ASSIGNMENT: Copy all lines below that use the word "emph".

INPUT DATA:
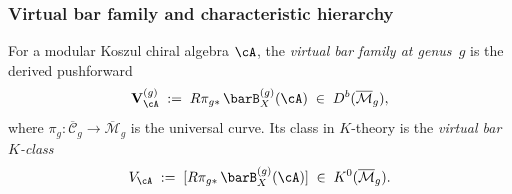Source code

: \subsubsection{Virtual bar family and characteristic hierarchy}
\label{subsubsec:virtual-bar-k-class}

\begin{definition}
\label{def:virtual-bar-k-class}
For a modular Koszul chiral algebra $\cA$, the
\emph{virtual bar family at genus~$g$} is the derived pushforward
\begin{equation}\label{eq:virtual-bar-k-class}
\mathbf{V}_{\cA}^{(g)}
\;:=\;
R\pi_{g*}\, \barB^{(g)}_X(\cA)
\;\in\; D^b(\overline{\mathcal{M}}_g),
\end{equation}
where $\pi_g\colon \overline{\mathcal{C}}_g \to
\overline{\mathcal{M}}_g$ is the universal curve. Its class in
$K$-theory is the \emph{virtual bar $K$-class}
\begin{equation}\label{eq:V-A-K-class}
V_{\cA}
\;:=\;
[R\pi_{g*}\, \barB^{(g)}_X(\cA)]
\;\in\; K^0(\overline{\mathcal{M}}_g).
\end{equation}
\end{definition}


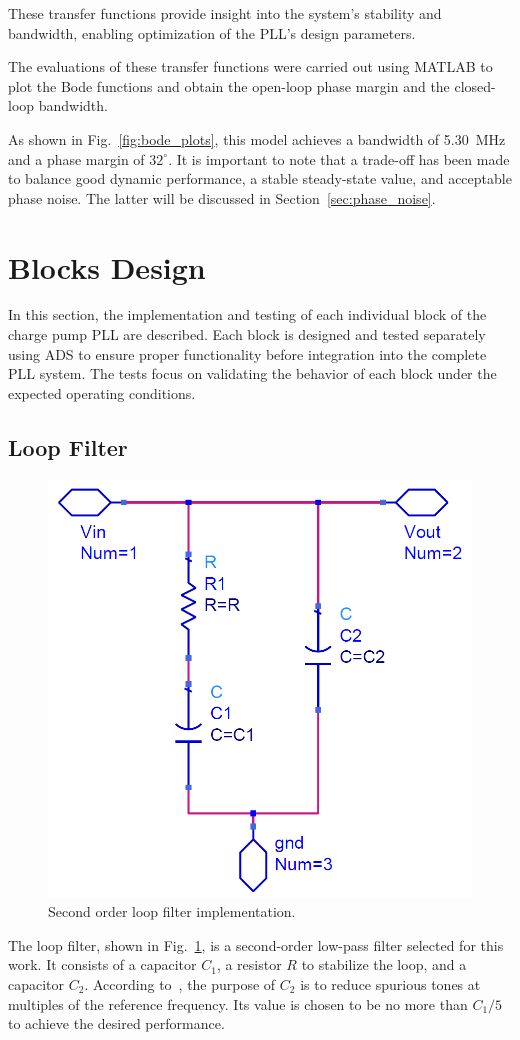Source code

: \documentclass[lettersize,journal]{IEEEtran}
\begin{document}
These transfer functions provide insight into the system's stability and bandwidth, enabling optimization of the PLL's design parameters.

The evaluations of these transfer functions were carried out using MATLAB to plot the Bode functions and obtain the open-loop phase margin and the closed-loop bandwidth.

As shown in Fig.~\ref{fig:bode_plots}, this model achieves a bandwidth of 5.30~MHz and a phase margin of \( 32^\circ \). It is important to note that a trade-off has been made to balance good dynamic performance, a stable steady-state value, and acceptable phase noise. The latter will be discussed in Section~\ref{sec:phase_noise}.


\section{Blocks Design} 
\label{sec:block_design}

In this section, the implementation and testing of each individual block of the charge pump PLL are described. Each block is designed and tested separately using ADS to ensure proper functionality before integration into the complete PLL system. The tests focus on validating the behavior of each block under the expected operating conditions.

\subsection{Loop Filter}
\label{sec:loop_filter}
\begin{figure}[!h]
    \centering
    \includegraphics[width=0.5\linewidth]{images/block_design/LOOP_FILTER/loop_filter.png}
    \caption{Second order loop filter implementation.}
    \label{fig:loop_filter}
\end{figure}

The loop filter, shown in Fig.~\ref{fig:loop_filter}, is a second-order low-pass filter selected for this work. It consists of a capacitor \( C_1 \), a resistor \( R \) to stabilize the loop, and a capacitor \( C_2 \). According to~\cite{razavi2011rf}, the purpose of \( C_2 \) is to reduce spurious tones at multiples of the reference frequency. Its value is chosen to be no more than \( C_1/5 \) to achieve the desired performance.
\end{document}
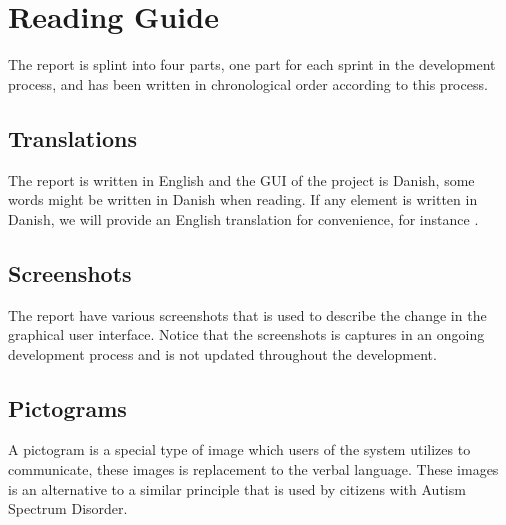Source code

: 
\section*{Reading Guide}
The report is splint into four parts, one part for each sprint in the development process\parencite{scrum}, and has been written in chronological order according to this process. 

\subsection*{Translations}
\label{sub:translations}
The report is written in English and the GUI of the project is Danish, some words might be written in Danish when reading. If any element is written in Danish, we will provide an English translation for convenience, for instance .

\subsection*{Screenshots}
The report have various screenshots that is used to describe the change in the graphical user interface. Notice that the screenshots is captures in an ongoing development process and is not updated throughout the development.

\subsection*{Pictograms}
A pictogram is a special type of image which users of the \giraf system utilizes to communicate, these images is replacement to the verbal language. These images is an alternative to a similar principle that is used by citizens with Autism Spectrum Disorder.  

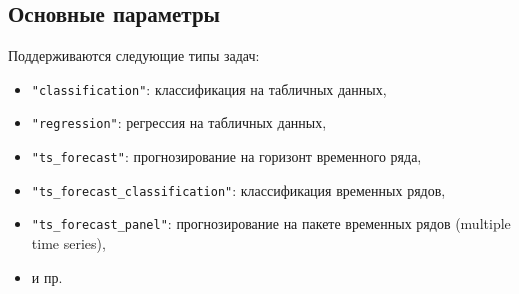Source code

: \documentclass[%
	11pt,
	a4paper,
	utf8,
		]{article}
\begin{document}
\subsection{Основные параметры}

Поддерживаются следующие типы задач:
\begin{itemize}
	\item \verb|"classification"|: классификация на табличных данных,
	
	\item \verb|"regression"|: регрессия на табличных данных,
	
	\item \verb|"ts_forecast"|: прогнозирование на горизонт временного ряда,
	
	\item \verb|"ts_forecast_classification"|: классификация временных рядов,
	
	\item \verb|"ts_forecast_panel"|: прогнозирование на пакете временных рядов (multiple time series),
	
	\item и пр.
\end{itemize}
\end{document}
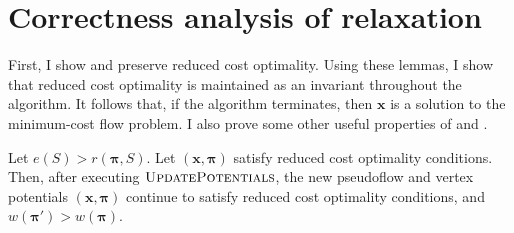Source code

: \section{Correctness analysis of relaxation} \label{appendix:impl-relaxation-correctness}

First, I show  and  preserve reduced cost optimality. Using these lemmas, I show that reduced cost optimality is maintained as an invariant throughout the algorithm. It follows that, if the algorithm terminates, then $\mathbf{x}$ is a solution to the minimum-cost flow problem. I also prove some other useful properties of  and .\\

\begin{lemma} \label{lemma:relax-correctness-updatepotentials}
    Let $e(S) > r(\boldsymbol{\pi},S)$. Let $\left(\mathbf{x},\boldsymbol{\pi}\right)$ satisfy reduced cost optimality conditions. Then, after executing $\textproc{UpdatePotentials}$, the new pseudoflow and vertex potentials $\left(\mathbf{x},\boldsymbol{\pi}\right)$ continue to satisfy reduced cost optimality conditions, and $w(\boldsymbol{\pi}') > w(\boldsymbol{\pi})$.
\end{lemma}
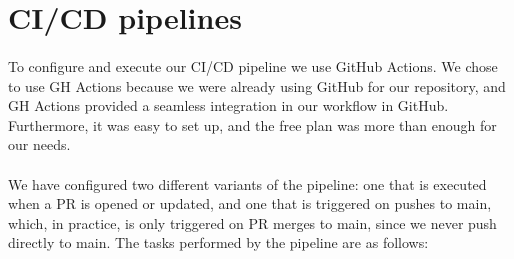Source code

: \section{CI/CD pipelines}
\paragraph{} To configure and execute our CI/CD pipeline we use GitHub Actions. We chose to use GH Actions because we were already using GitHub for our repository, and GH Actions provided a seamless integration in our workflow in GitHub. Furthermore, it was easy to set up, and the free plan was more than enough for our needs.

\paragraph{} We have configured two different variants of the pipeline: one that is executed when a PR is opened or updated, and one that is triggered on pushes to main, which, in practice, is only triggered on PR merges to main, since we never push directly to main. The tasks performed by the pipeline are as follows:
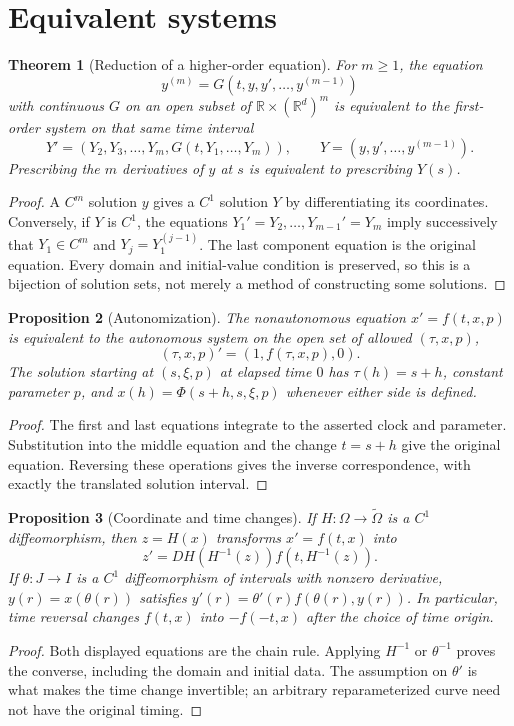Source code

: \documentclass[11pt,oneside]{book}
\newtheorem{theorem}{Theorem}[chapter]
\newtheorem{proposition}[theorem]{Proposition}
\theoremstyle{definition}
\theoremstyle{remark}\newtheorem{remark}[theorem]{Remark}
\newcommand{\R}{\mathbb R}\newcommand{\C}{\mathbb C}
\begin{document}
\section{Equivalent systems}
\begin{theorem}[Reduction of a higher-order equation]\label{d13:01:higher-order}
For $m\geq1$, the equation
\[
 y^{(m)}=G(t,y,y',\ldots,y^{(m-1)})
\]
with continuous $G$ on an open subset of $\R\times(\R^d)^m$ is equivalent
to the first-order system on that same time interval
\[
 Y'=(Y_2,Y_3,\ldots,Y_m,G(t,Y_1,\ldots,Y_m)),
 \qquad Y=(y,y',\ldots,y^{(m-1)}).
\]
Prescribing the $m$ derivatives of $y$ at $s$ is equivalent to prescribing
$Y(s)$.
\end{theorem}
\begin{proof}
A $C^m$ solution $y$ gives a $C^1$ solution $Y$ by differentiating its
coordinates. Conversely, if $Y$ is $C^1$, the equations
$Y_1'=Y_2,\ldots,Y_{m-1}'=Y_m$ imply successively that
$Y_1\in C^m$ and $Y_j=Y_1^{(j-1)}$. The last component equation is the
original equation. Every domain and initial-value condition is preserved,
so this is a bijection of solution sets, not merely a method of constructing
some solutions.
\end{proof}

\begin{proposition}[Autonomization]\label{d13:01:autonomization}
The nonautonomous equation $x'=f(t,x,p)$ is equivalent to the autonomous
system on the open set of allowed $(\tau,x,p)$,
\[
 (\tau,x,p)'=(1,f(\tau,x,p),0).
\]
The solution starting at $(s,\xi,p)$ at elapsed time $0$ has
$\tau(h)=s+h$, constant parameter $p$, and
$x(h)=\Phi(s+h,s,\xi,p)$ whenever either side is defined.
\end{proposition}
\begin{proof}
The first and last equations integrate to the asserted clock and parameter.
Substitution into the middle equation and the change $t=s+h$ give the
original equation. Reversing these operations gives the inverse
correspondence, with exactly the translated solution interval.
\end{proof}

\begin{proposition}[Coordinate and time changes]\label{d13:01:coordinates}
If $H:\Omega\to\widetilde\Omega$ is a $C^1$ diffeomorphism, then
$z=H(x)$ transforms $x'=f(t,x)$ into
\[
 z'=DH(H^{-1}(z))f(t,H^{-1}(z)).
\]
If $\theta:J\to I$ is a $C^1$ diffeomorphism of intervals with nonzero
derivative, $y(r)=x(\theta(r))$ satisfies
$y'(r)=\theta'(r)f(\theta(r),y(r))$. In particular, time reversal changes
$f(t,x)$ into $-f(-t,x)$ after the choice of time origin.
\end{proposition}
\begin{proof}
Both displayed equations are the chain rule. Applying $H^{-1}$ or
$\theta^{-1}$ proves the converse, including the domain and initial data.
The assumption on $\theta'$ is what makes the time change invertible;
an arbitrary reparameterized curve need not have the original timing.
\end{proof}
\end{document}
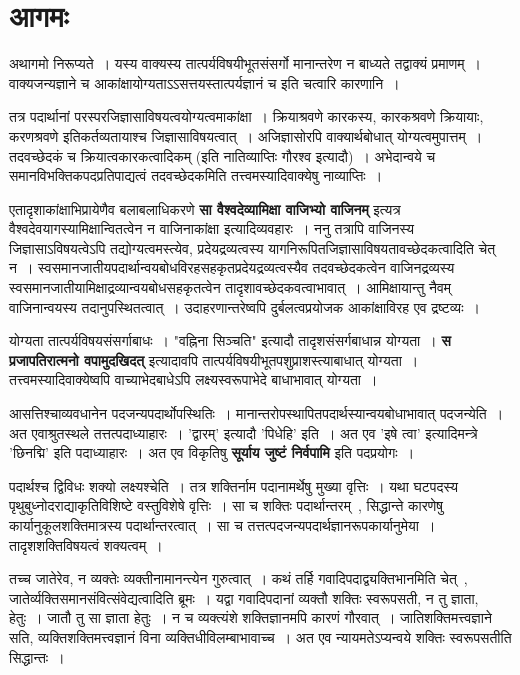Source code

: \section{आगमः}\par
	अथागमो निरूप्यते~। यस्य वाक्यस्य तात्पर्यविषयीभूतसंसर्गो मानान्तरेण न बाध्यते तद्वाक्यं प्रमाणम्~। वाक्यजन्यज्ञाने च आकांक्षायोग्यताऽऽसत्तयस्तात्पर्यज्ञानं च इति चत्वारि कारणानि~।\par
	तत्र पदार्थानां परस्परजिज्ञासाविषयत्वयोग्यत्वमाकांक्षा~। क्रियाश्रवणे कारकस्य, कारकश्रवणे क्रियायाः, करणश्रवणे इतिकर्तव्यतायाश्च जिज्ञासाविषयत्वात्~। अजिज्ञासोरपि वाक्यार्थबोधात् योग्यत्वमुपात्तम्~। तदवच्छेदकं च क्रियात्वकारकत्वादिकम् (इति नातिव्याप्तिः गौरश्व इत्यादौ)~। अभेदान्वये च समानविभक्तिकपदप्रतिपाद्यत्वं तदवच्छेदकमिति तत्त्वमस्यादिवाक्येषु नाव्याप्तिः~।\par
	एतादृशाकांक्षाभिप्रायेणैव बलाबलाधिकरणे {\bfseries सा वैश्वदेव्यामिक्षा वाजिभ्यो वाजिनम्} इत्यत्र वैश्वदेवयागस्यामिक्षान्वितत्वेन न वाजिनाकांक्षा इत्यादिव्यवहारः~। ननु तत्रापि वाजिनस्य जिज्ञासाऽविषयत्वेऽपि तद्योग्यत्वमस्त्येव, प्रदेयद्रव्यत्वस्य यागनिरूपितजिज्ञासाविषयतावच्छेदकत्वादिति चेत् न~। स्वसमानजातीयपदार्थान्वयबोधविरहसहकृतप्रदेयद्रव्यत्वस्यैव तदवच्छेदकत्वेन वाजिनद्रव्यस्य स्वसमानजातीयामिक्षाद्रव्यान्वयबोधसहकृतत्वेन तादृशावच्छेदकवत्वाभावात्~। आमिक्षायान्तु नैवम् वाजिनान्वयस्य तदानुपस्थितत्वात्~। उदाहरणान्तरेष्वपि दुर्बलत्वप्रयोजक आकांक्षाविरह एव द्रष्टव्यः~।\par
	योग्यता तात्पर्यविषयसंसर्गाबाधः~। "वह्निना सिञ्चति" इत्यादौ तादृशसंसर्गबाधान्न योग्यता~। {\bfseries स प्रजापतिरात्मनो वपामुदखिदत्} इत्यादावपि तात्पर्यविषयीभूतपशुप्राशस्त्याबाधात् योग्यता~। तत्त्वमस्यादिवाक्येष्वपि वाच्याभेदबाधेऽपि लक्ष्यस्वरूपाभेदे बाधाभावात् योग्यता~।\par
	आसत्तिश्चाव्यवधानेन पदजन्यपदार्थोपस्थितिः~। मानान्तरोपस्थापितपदार्थस्यान्वयबोधाभावात् पदजन्येति~। अत एवाश्रुतस्थले तत्तत्पदाध्याहारः~। 'द्वारम्' इत्यादौ 'पिधेहि' इति~। अत एव 'इषे त्वा' इत्यादिमन्त्रे 'छिनद्मि' इति पदाध्याहारः~। अत एव विकृतिषु {\bfseries सूर्याय जुष्टं निर्वपामि} इति पदप्रयोगः~।\par
	पदार्थश्च द्विविधः शक्यो लक्ष्यश्चेति~। तत्र शक्तिर्नाम पदानामर्थेषु मुख्या वृत्तिः~। यथा घटपदस्य पृथुबुध्नोदराद्याकृतिविशिष्टे वस्तुविशेषे वृत्तिः~। सा च शक्तिः पदार्थान्तरम्~, सिद्धान्ते कारणेषु कार्यानुकूलशक्तिमात्रस्य पदार्थान्तरत्वात्~। सा च तत्तत्पदजन्यपदार्थज्ञानरूपकार्यानुमेया~। तादृशशक्तिविषयत्वं शक्यत्वम्~।\par
	तच्च जातेरेव, न व्यक्तेः व्यक्तीनामानन्त्येन गुरुत्वात्~। कथं तर्हि गवादिपदाद्व्यक्तिभानमिति चेत्~, जातेर्व्यक्तिसमानसंवित्संवेद्यत्वादिति ब्रूमः~। यद्वा गवादिपदानां व्यक्तौ शक्तिः स्वरूपसती, न तु ज्ञाता, हेतुः~। जातौ तु सा ज्ञाता हेतुः~। न च व्यक्त्यंशे शक्तिज्ञानमपि कारणं गौरवात्~। जातिशक्तिमत्त्वज्ञाने सति, व्यक्तिशक्तिमत्त्वज्ञानं विना व्यक्तिधीविलम्बाभावाच्च~। अत एव न्यायमतेऽप्यन्वये शक्तिः स्वरूपसतीति सिद्धान्तः~।\par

ANSWER FOR THE TASK:
\emph{virtual bar family at genus~$g$} is the derived pushforward
$K$-theory is the \emph{virtual bar $K$-class}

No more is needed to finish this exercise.